Problem: Check every line in the listing below for "watching". Copy the ones where it occurs.

---*---

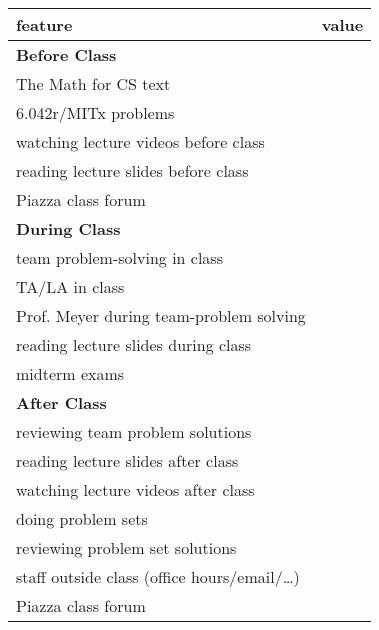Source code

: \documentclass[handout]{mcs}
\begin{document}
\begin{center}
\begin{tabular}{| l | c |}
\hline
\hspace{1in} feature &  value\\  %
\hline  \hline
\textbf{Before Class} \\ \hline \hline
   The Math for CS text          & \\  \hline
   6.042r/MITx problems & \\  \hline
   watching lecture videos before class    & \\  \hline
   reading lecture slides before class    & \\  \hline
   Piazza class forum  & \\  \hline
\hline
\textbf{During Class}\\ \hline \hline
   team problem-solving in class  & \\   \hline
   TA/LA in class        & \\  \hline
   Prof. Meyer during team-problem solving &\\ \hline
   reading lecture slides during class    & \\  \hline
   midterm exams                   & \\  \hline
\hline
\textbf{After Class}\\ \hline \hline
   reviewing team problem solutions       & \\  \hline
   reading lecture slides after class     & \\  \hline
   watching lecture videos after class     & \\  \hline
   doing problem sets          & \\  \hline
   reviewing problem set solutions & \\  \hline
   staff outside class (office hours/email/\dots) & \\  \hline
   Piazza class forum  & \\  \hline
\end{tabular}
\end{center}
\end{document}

---*---

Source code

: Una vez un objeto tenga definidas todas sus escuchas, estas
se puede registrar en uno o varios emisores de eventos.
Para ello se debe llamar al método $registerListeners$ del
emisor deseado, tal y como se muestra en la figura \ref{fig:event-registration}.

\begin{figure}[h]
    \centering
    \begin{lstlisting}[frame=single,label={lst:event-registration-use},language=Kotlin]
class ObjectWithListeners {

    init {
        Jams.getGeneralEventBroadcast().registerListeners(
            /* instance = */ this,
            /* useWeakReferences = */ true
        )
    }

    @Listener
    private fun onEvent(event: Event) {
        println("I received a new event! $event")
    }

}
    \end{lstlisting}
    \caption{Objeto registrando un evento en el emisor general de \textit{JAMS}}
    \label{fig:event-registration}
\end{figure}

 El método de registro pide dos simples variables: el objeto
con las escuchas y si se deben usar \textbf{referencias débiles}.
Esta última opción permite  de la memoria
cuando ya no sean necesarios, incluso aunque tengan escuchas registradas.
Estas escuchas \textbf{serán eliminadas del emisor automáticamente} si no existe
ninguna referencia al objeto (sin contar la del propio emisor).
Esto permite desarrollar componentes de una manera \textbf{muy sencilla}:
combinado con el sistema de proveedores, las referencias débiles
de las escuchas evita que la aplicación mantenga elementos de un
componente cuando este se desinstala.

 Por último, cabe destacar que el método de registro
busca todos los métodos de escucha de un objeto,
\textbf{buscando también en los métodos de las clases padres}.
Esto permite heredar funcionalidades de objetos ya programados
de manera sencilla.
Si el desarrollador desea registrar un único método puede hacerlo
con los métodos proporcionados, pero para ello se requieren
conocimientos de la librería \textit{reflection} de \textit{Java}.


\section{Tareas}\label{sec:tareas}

---*---

Answer section:
   watching lecture videos before class    & \\  \hline
   watching lecture videos after class     & \\  \hline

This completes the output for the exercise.